# WHAT YOU WILL DO:
Say the number of lines in the records below that hold the word "code", and only that number.
THE DATA: Begin
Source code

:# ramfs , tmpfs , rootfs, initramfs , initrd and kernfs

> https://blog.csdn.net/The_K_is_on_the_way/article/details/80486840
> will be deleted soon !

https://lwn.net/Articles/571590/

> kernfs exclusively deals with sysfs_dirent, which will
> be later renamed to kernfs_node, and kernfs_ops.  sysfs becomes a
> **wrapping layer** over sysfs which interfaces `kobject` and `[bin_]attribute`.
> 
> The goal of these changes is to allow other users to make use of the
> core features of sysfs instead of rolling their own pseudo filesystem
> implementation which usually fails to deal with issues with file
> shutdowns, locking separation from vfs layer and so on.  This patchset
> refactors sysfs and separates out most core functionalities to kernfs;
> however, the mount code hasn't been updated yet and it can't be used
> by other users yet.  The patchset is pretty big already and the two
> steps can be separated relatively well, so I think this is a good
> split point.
THE DATA: End
# ANSWER SPACE:
2